**Exercise brief**
Please take the lines from the one holding "nummeret til dagen" through the one holding "Etter å ha blitt" in the data below and copy them exactly.

**Recorded information**
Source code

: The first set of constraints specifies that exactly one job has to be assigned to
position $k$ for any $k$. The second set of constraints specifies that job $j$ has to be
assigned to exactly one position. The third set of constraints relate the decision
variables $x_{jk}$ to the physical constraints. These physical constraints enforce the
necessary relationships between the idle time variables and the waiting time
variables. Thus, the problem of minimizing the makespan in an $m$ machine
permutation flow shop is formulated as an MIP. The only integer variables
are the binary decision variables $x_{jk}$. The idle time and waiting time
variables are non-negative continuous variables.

---

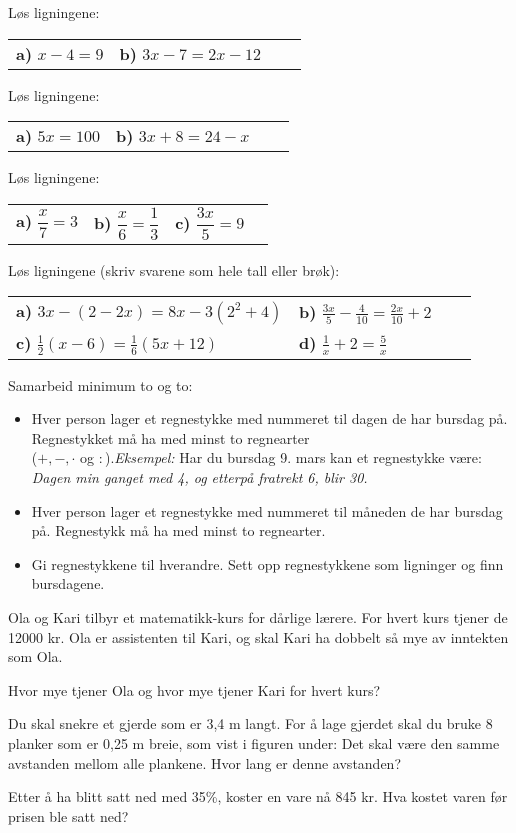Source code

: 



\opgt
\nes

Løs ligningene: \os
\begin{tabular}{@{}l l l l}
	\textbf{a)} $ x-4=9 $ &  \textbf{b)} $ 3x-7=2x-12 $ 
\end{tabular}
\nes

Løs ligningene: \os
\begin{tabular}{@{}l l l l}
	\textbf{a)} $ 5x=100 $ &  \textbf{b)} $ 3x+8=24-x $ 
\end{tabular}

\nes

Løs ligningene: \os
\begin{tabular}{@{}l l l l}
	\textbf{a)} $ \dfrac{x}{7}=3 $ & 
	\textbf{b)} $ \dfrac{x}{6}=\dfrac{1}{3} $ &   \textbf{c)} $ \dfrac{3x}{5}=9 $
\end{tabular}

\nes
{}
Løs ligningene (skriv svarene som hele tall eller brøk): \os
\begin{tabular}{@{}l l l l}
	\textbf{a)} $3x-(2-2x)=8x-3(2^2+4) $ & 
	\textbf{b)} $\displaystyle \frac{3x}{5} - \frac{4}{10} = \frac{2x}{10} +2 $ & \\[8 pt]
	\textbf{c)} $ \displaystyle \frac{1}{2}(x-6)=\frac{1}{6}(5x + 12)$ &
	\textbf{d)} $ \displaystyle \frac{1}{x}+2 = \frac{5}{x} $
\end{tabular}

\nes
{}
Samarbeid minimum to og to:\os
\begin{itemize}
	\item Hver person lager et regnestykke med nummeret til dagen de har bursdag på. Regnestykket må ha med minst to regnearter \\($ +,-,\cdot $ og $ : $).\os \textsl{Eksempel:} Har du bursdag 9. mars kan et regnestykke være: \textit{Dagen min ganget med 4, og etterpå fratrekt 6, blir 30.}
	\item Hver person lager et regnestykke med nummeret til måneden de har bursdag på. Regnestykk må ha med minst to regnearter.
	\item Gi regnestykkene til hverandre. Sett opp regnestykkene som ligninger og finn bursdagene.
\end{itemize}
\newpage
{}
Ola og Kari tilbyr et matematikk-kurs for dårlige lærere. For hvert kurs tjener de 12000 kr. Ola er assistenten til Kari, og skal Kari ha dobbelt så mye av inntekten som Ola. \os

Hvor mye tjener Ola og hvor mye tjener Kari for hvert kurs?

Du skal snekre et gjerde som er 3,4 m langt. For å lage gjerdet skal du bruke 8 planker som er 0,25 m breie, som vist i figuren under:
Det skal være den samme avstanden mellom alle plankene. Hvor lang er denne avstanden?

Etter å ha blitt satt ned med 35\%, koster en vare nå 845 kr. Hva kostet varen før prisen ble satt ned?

==

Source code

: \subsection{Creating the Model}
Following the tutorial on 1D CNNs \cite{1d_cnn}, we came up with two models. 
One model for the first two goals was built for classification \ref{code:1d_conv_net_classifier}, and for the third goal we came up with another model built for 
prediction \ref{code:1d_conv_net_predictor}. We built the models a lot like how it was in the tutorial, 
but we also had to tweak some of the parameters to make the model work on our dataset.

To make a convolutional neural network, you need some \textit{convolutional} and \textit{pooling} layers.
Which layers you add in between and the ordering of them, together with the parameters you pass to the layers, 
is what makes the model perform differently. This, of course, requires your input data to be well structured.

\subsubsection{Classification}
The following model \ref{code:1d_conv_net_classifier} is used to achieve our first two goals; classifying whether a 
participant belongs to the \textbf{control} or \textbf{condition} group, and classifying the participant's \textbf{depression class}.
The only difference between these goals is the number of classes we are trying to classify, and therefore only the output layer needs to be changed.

**Response area**
	\item Hver person lager et regnestykke med nummeret til dagen de har bursdag på. Regnestykket må ha med minst to regnearter \\($ +,-,\cdot $ og $ : $).\os \textsl{Eksempel:} Har du bursdag 9. mars kan et regnestykke være: \textit{Dagen min ganget med 4, og etterpå fratrekt 6, blir 30.}
	\item Hver person lager et regnestykke med nummeret til måneden de har bursdag på. Regnestykk må ha med minst to regnearter.
	\item Gi regnestykkene til hverandre. Sett opp regnestykkene som ligninger og finn bursdagene.
\end{itemize}
\newpage
{}
Ola og Kari tilbyr et matematikk-kurs for dårlige lærere. For hvert kurs tjener de 12000 kr. Ola er assistenten til Kari, og skal Kari ha dobbelt så mye av inntekten som Ola. \os

Hvor mye tjener Ola og hvor mye tjener Kari for hvert kurs?

Du skal snekre et gjerde som er 3,4 m langt. For å lage gjerdet skal du bruke 8 planker som er 0,25 m breie, som vist i figuren under:
Det skal være den samme avstanden mellom alle plankene. Hvor lang er denne avstanden?

Etter å ha blitt satt ned med 35\%, koster en vare nå 845 kr. Hva kostet varen før prisen ble satt ned?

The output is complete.